Now, let me pause, because whenever I bring up that term — or even worse: “Satan” — I instantly feel as though I’m just asking to be the subject of an SNL parody skit. Visions from Mean Girls come to mind, where Cady Heron is describing the homeschool kids:
But I just feel like no one wants to talk about spiritual warfare for fear of being seen as one of those “crazy Christians” that’s all in a tizzy about a concept that society will have you believe doesn’t exist.
Well, friends, screw it, I’m going there.
To be honest, ever since I hit 40,000 subscribers, I have felt spiritually attacked.
My mind has been hit with a thousand flaming arrows, trying to fill my head with lies and self doubt, and I’m going to be honest, they’ve been hard to resist.
Thoughts that my blog ministry is stupid, and that it doesn’t matter. Thoughts that berate me for being single and alone, without hope of ever finding a husband. Thoughts that cut at my social skills, looks, season in life – you name it. They’re coming in from all sides. Each one more damaging than the next.
And this is coming at a time when you’d think the exact opposite would be true. Things have been going great since 40K. I was interviewed on a podcast that I have dreamed about being on – and I can’t wait to share that with you in early 2019 when it comes out. My weekends have been filled to the absolute brim with social engagements with friends who truly care about me, and that I love. And heck, in last week’s post, I received a letter from a reader who told me that my book, Bloom, literally was a catalyst in her recovery from an eating disorder.

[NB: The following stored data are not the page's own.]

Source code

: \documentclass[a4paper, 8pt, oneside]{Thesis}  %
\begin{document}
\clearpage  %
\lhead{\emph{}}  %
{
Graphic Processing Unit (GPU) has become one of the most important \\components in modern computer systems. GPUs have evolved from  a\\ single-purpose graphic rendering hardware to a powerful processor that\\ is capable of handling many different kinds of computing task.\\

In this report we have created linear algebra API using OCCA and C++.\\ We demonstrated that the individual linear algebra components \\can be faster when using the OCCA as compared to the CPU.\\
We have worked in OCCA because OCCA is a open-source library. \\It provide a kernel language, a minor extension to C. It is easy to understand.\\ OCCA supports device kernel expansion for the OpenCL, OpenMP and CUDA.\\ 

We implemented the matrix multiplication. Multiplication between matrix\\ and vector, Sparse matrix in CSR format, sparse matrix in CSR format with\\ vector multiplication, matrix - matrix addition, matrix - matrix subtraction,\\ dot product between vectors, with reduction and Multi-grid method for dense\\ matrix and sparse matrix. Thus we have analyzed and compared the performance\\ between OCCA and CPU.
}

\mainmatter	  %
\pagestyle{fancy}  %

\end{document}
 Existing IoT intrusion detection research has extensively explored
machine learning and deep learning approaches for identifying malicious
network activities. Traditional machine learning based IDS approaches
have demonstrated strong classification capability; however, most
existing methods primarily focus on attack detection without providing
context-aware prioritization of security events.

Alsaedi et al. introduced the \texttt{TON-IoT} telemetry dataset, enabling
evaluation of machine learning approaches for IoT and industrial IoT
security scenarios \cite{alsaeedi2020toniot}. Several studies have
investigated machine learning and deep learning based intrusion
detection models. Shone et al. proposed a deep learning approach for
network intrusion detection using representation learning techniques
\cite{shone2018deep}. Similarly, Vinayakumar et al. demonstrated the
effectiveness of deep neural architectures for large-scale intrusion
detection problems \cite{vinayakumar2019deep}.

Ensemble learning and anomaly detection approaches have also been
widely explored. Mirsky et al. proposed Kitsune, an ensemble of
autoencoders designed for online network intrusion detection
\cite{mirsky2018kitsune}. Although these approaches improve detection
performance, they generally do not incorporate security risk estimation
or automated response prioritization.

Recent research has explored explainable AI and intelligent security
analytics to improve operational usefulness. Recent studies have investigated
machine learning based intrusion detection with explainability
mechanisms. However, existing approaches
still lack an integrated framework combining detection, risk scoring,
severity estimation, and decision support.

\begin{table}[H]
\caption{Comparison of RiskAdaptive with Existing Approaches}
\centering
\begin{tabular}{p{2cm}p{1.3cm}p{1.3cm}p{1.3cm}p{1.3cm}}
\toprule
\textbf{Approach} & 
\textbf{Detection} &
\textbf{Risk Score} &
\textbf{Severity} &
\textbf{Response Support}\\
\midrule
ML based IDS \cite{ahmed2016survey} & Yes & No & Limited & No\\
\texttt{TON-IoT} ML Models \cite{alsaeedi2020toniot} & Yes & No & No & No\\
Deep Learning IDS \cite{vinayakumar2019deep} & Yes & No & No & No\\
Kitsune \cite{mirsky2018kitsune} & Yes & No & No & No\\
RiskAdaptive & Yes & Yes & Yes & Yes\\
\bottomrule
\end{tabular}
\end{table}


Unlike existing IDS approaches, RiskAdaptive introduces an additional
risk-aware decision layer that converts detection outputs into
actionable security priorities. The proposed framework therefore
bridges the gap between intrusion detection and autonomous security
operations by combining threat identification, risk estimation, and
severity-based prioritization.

So why, the heck, am I listening to these lies that are filling my head that are straight from the pit of hell?
Why? Because I am human, living in a fallen world, and try as some people may to convince you otherwise, Satan is real.
I don’t think that I am alone in my experience this past week. I think that all of us, at one time or another, have felt bogged down by self doubt or discouragement, or inadequacy, or loneliness. I think those are universal obstacles. I just think that most people are afraid to talk about it.
But I also think that those are the exact cracks in our foundation that the devil likes to worm into, in order to gain a foothold in our lives.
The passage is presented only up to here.